Work to complete >> Copy every line that contains the string "logo" from the entries below.

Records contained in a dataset

****

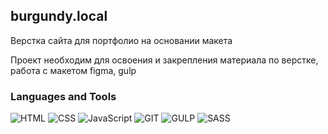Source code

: ## burgundy.local
Верстка сайта для портфолио на основании макета

Проект необходим для освоения и закрепления материала по верстке, работа с макетом figma, gulp

### Languages and Tools
![HTML](https://img.shields.io/badge/-HTML5-090909?style=for-the-badge&logo=HTML5)
![CSS](https://img.shields.io/badge/-CSS-090909?style=for-the-badge&logo=CSS3)
![JavaScript](https://img.shields.io/badge/-JS-090909?style=for-the-badge&logo=JavaScript)
![GIT](https://img.shields.io/badge/-GIT-090909?style=for-the-badge&logo=GIT)
![GULP](https://img.shields.io/badge/-GULP-090909?style=for-the-badge&logo=GULP)
![SASS](https://img.shields.io/badge/-SASS-090909?style=for-the-badge&logo=SASS)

****

Answer to this exercise >>
![HTML](https://img.shields.io/badge/-HTML5-090909?style=for-the-badge&logo=HTML5)
![CSS](https://img.shields.io/badge/-CSS-090909?style=for-the-badge&logo=CSS3)
![JavaScript](https://img.shields.io/badge/-JS-090909?style=for-the-badge&logo=JavaScript)
![GIT](https://img.shields.io/badge/-GIT-090909?style=for-the-badge&logo=GIT)
![GULP](https://img.shields.io/badge/-GULP-090909?style=for-the-badge&logo=GULP)
![SASS](https://img.shields.io/badge/-SASS-090909?style=for-the-badge&logo=SASS)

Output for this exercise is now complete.